INSTRUCTIONS TO FOLLOW
When you repeat the records, keep every word exact and drop each picture.

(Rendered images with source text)
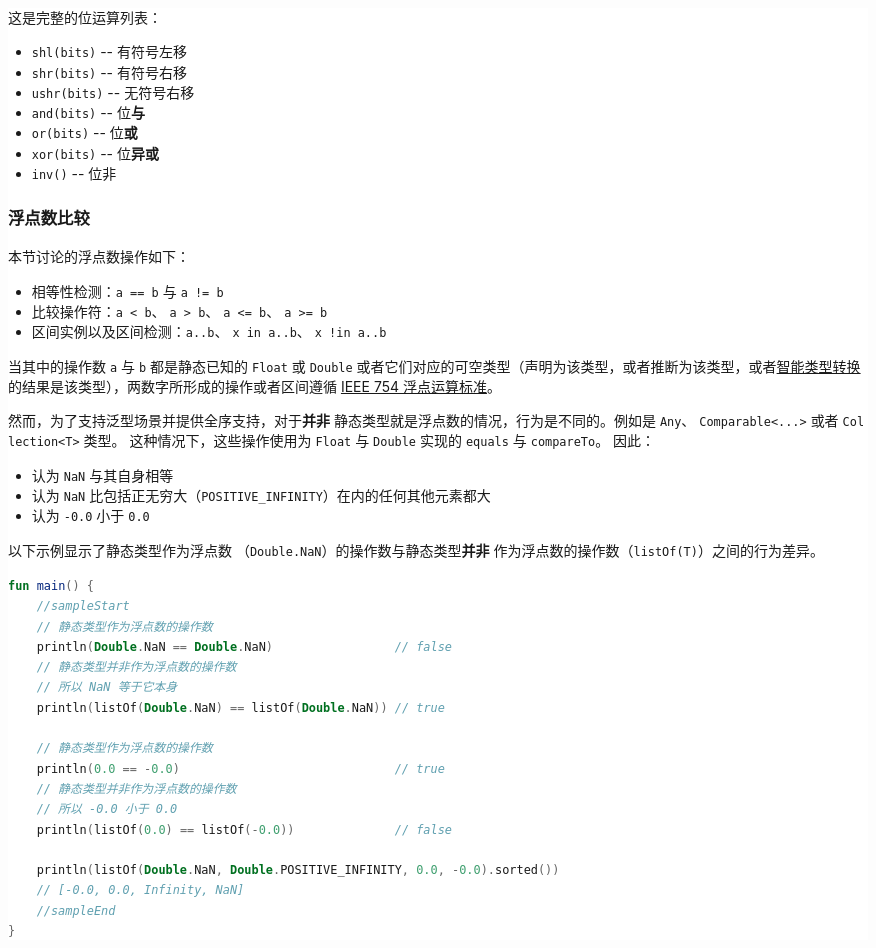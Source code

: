 这是完整的位运算列表：

* `shl(bits)` -- 有符号左移
* `shr(bits)` -- 有符号右移
* `ushr(bits)` -- 无符号右移
* `and(bits)` -- 位**与**
* `or(bits)` -- 位**或**
* `xor(bits)` -- 位**异或**
* `inv()` -- 位非

### 浮点数比较

本节讨论的浮点数操作如下：

* 相等性检测：`a == b` 与 `a != b`
* 比较操作符：`a < b`、 `a > b`、 `a <= b`、 `a >= b`
* 区间实例以及区间检测：`a..b`、 `x in a..b`、 `x !in a..b`

当其中的操作数 `a` 与 `b` 都是静态已知的 `Float` 或 `Double` 或者它们对应的可空类型（声明为该类型，或者推断为该类型，或者[智能类型转换](https://book.kotlincn.net/text/typecasts.html#%E6%99%BA%E8%83%BD%E8%BD%AC%E6%8D%A2)的结果是该类型），两数字所形成的操作或者区间遵循 [IEEE 754 浮点运算标准](https://zh.wikipedia.org/wiki/IEEE_754)。

然而，为了支持泛型场景并提供全序支持，对于**并非** 静态类型就是浮点数的情况，行为是不同的。例如是 `Any`、 `Comparable<...>` 或者 `Collection<T>` 类型。 这种情况下，这些操作使用为 `Float` 与 `Double` 实现的 `equals` 与 `compareTo`。 因此：

* 认为 `NaN` 与其自身相等
* 认为 `NaN` 比包括正无穷大（`POSITIVE_INFINITY`）在内的任何其他元素都大
* 认为 `-0.0` 小于 `0.0`

以下示例显示了静态类型作为浮点数 （`Double.NaN`）的操作数与静态类型**并非** 作为浮点数的操作数（`listOf(T)`）之间的行为差异。

```kotlin
fun main() {
    //sampleStart
    // 静态类型作为浮点数的操作数
    println(Double.NaN == Double.NaN)                 // false
    // 静态类型并非作为浮点数的操作数
    // 所以 NaN 等于它本身
    println(listOf(Double.NaN) == listOf(Double.NaN)) // true

    // 静态类型作为浮点数的操作数
    println(0.0 == -0.0)                              // true
    // 静态类型并非作为浮点数的操作数
    // 所以 -0.0 小于 0.0
    println(listOf(0.0) == listOf(-0.0))              // false

    println(listOf(Double.NaN, Double.POSITIVE_INFINITY, 0.0, -0.0).sorted())
    // [-0.0, 0.0, Infinity, NaN]
    //sampleEnd
}
```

THE ANSWER
Source code

: 这是完整的位运算列表：

* `shl(bits)` -- 有符号左移
* `shr(bits)` -- 有符号右移
* `ushr(bits)` -- 无符号右移
* `and(bits)` -- 位**与**
* `or(bits)` -- 位**或**
* `xor(bits)` -- 位**异或**
* `inv()` -- 位非

### 浮点数比较

本节讨论的浮点数操作如下：

* 相等性检测：`a == b` 与 `a != b`
* 比较操作符：`a < b`、 `a > b`、 `a <= b`、 `a >= b`
* 区间实例以及区间检测：`a..b`、 `x in a..b`、 `x !in a..b`

当其中的操作数 `a` 与 `b` 都是静态已知的 `Float` 或 `Double` 或者它们对应的可空类型（声明为该类型，或者推断为该类型，或者[智能类型转换](https://book.kotlincn.net/text/typecasts.html#%E6%99%BA%E8%83%BD%E8%BD%AC%E6%8D%A2)的结果是该类型），两数字所形成的操作或者区间遵循 [IEEE 754 浮点运算标准](https://zh.wikipedia.org/wiki/IEEE_754)。

然而，为了支持泛型场景并提供全序支持，对于**并非** 静态类型就是浮点数的情况，行为是不同的。例如是 `Any`、 `Comparable<...>` 或者 `Collection<T>` 类型。 这种情况下，这些操作使用为 `Float` 与 `Double` 实现的 `equals` 与 `compareTo`。 因此：

* 认为 `NaN` 与其自身相等
* 认为 `NaN` 比包括正无穷大（`POSITIVE_INFINITY`）在内的任何其他元素都大
* 认为 `-0.0` 小于 `0.0`

以下示例显示了静态类型作为浮点数 （`Double.NaN`）的操作数与静态类型**并非** 作为浮点数的操作数（`listOf(T)`）之间的行为差异。

```kotlin
fun main() {
    //sampleStart
    // 静态类型作为浮点数的操作数
    println(Double.NaN == Double.NaN)                 // false
    // 静态类型并非作为浮点数的操作数
    // 所以 NaN 等于它本身
    println(listOf(Double.NaN) == listOf(Double.NaN)) // true

    // 静态类型作为浮点数的操作数
    println(0.0 == -0.0)                              // true
    // 静态类型并非作为浮点数的操作数
    // 所以 -0.0 小于 0.0
    println(listOf(0.0) == listOf(-0.0))              // false

    println(listOf(Double.NaN, Double.POSITIVE_INFINITY, 0.0, -0.0).sorted())
    // [-0.0, 0.0, Infinity, NaN]
    //sampleEnd
}
```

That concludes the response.